Schottlaender remarked to Yee that she had referred to the “organize more cleanly option,” as an interim option and asked if she meant intermediate option?

Yee replied that she should have said intermediate, i.e., more radical than leaving AACR2 as it is, less radical than reorganizing it by ISBD area.

Schottlaender said that it would be very useful if Yee would put those three things on the table for consideration, with the attendant changes to 0.24.

Mangan asked Yee about the option of possibly just rearranging the chapters in a different order: content, then carrier, and then publication. Yee said that she had suggested that the whole code be reorganized so that a cataloger would start with what’s in the last half of the code and then proceed to what’s in the first half of the code, but she had “no takers” for that option. Yee then asked if committee members thought it would be helpful to reorganize just chapters 1-13 in a different order, implying a table of precedence about which one to use, and if CC:DA wished to consider that as a fourth option.

Jizba said that she thought the task force needed to discuss this, and that they were not at the point of saying they had three or four options, because she had a lot of other ideas.

Kelley said that she agreed with that, and that she thought the task force should present the proposals in their finality to CC:DA.

Schottlaender said that if there were seventeen distinct approaches to solving the problem, then they should be put on the table, but if they were just little tweaks, not to waste the JSC’s time with that.

Yee said that she wanted to move on to the second major function of 0.24, the question of when to make a new record. She said that the task force identified three options, but that she expected to hear that there are potentially more than that. Yee identified the first option as reconciling and codifying current practice and said that that meant looking at OCLC and CONSER Guidelines for when to make a new record, as well as the LCRI for 1.0. Yee said that these would have to be reconciled because they don’t always agree, and then there had to be a suggestion for how to get that into the code.

Yee then identified a second, slightly more radical approach, which would be to go back to the Mul/Ver Guidelines and codify those, limiting it to reproductions only, i.e., if a cataloger has two items that vary physically but one is known to be a reproduction of the other, do not make a new record for the reproduction.

Yee said that the third, even more radical approach, would be to take a look at the ISBD(ER) approach of ignoring minor variations and extending that to all materials.
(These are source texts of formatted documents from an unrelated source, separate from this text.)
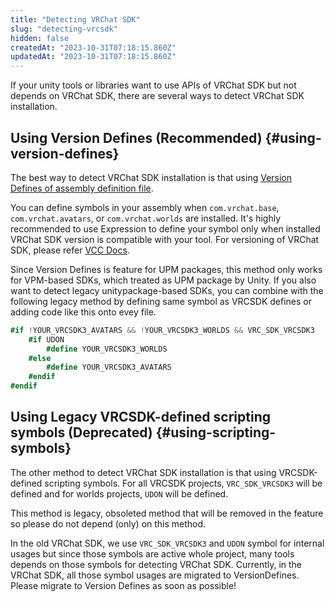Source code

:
 ```yaml
---
title: "Detecting VRChat SDK"
slug: "detecting-vrcsdk"
hidden: false
createdAt: "2023-10-31T07:18:15.860Z"
updatedAt: "2023-10-31T07:18:15.860Z"
---
```


If your unity tools or libraries want to use APIs of VRChat SDK but not depends on VRChat SDK,
there are several ways to detect VRChat SDK installation.

## Using Version Defines (Recommended) {#using-version-defines}

The best way to detect VRChat SDK installation is that using [Version Defines of assembly definition file][version-defines].

You can define symbols in your assembly when `com.vrchat.base`, `com.vrchat.avatars`, or `com.vrchat.worlds` are installed.
It's highly recommended to use Expression to define your symbol only when installed VRChat SDK version is compatible with your tool.
For versioning of VRChat SDK, please refer [VCC Docs][versioning].

Since Version Defines is feature for UPM packages, this method only works for VPM-based SDKs, which treated as UPM package by Unity.
If you also want to detect legacy unitypackage-based SDKs, you can combine with the following legacy method by defining
same symbol as VRCSDK defines or adding code like this onto evey file.

```csharp
#if !YOUR_VRCSDK3_AVATARS && !YOUR_VRCSDK3_WORLDS && VRC_SDK_VRCSDK3
    #if UDON
        #define YOUR_VRCSDK3_WORLDS
    #else
        #define YOUR_VRCSDK3_AVATARS
    #endif
#endif
```

[version-defines]: https://docs.unity3d.com/2019.4/Documentation/Manual/ScriptCompilationAssemblyDefinitionFiles.html#define-symbols
[versioning]: https://vcc.docs.vrchat.com/vpm/packages/#brandingbreakingbumps

## Using Legacy VRCSDK-defined scripting symbols (Deprecated) {#using-scripting-symbols}

The other method to detect VRChat SDK installation is that using VRCSDK-defined scripting symbols.
For all VRCSDK projects, `VRC_SDK_VRCSDK3` will be defined and for worlds projects, `UDON` will be defined.

This method is legacy, obsoleted method that will be removed in the feature so please do not depend (only) on this method.

In the old VRChat SDK, we use `VRC_SDK_VRCSDK3` and `UDON` symbol for internal usages but since those symbols are
active whole project, many tools depends on those symbols for detecting VRChat SDK.
Currently, in the VRChat SDK, all those symbol usages are migrated to VersionDefines.
Please migrate to Version Defines as soon as possible!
Yee explained that “ignore” could mean at least three things: those with a serials background could consider “ignore” to mean “leave out of the record altogether.” She said, “you could try to summarize the variations covered in your bibliographic record, for example, with multiple physical descriptions or a note that summarizes the variations, or you could suggest that variations be described in sub-records of some kind.” Yee added that with two of these three approaches, the task force would also have to make some recommendations about what was meant by “ignoring variation.”

Yee mentioned that the third function that 0.24 carries out is to support the principle of transcription. She said that the task force needed to ensure that it continues to support the principle, although the degree of support is on the table. She went on to say that most of the types of change in the cardinal principle that the task force was discussing imply changes in the code itself, so that in explaining each of these options what the task force needs to do is draft text for Rule 0.24 itself, and suggest the assumptions underlying the text about the organization of the code as a whole, giving some pros and cons. She said that the task force was going to try to find some examples of items with multiple characteristics, hopefully examples of things that occur with some frequency. Then, she explained, the task force members would try to determine what they’d like the record to look like, and then go backwards from that to where that requires better and finer negotiation in the rules where there are cases of conflict across chapters, so that they can start to see where the problems would lie in trying to bring all the rules together in a tighter way. Yee concluded by saying she was going to have her final question be, “Are there any options that you think the task force should drop because there is no chance you would support them?” but said she had decided not to ask that question.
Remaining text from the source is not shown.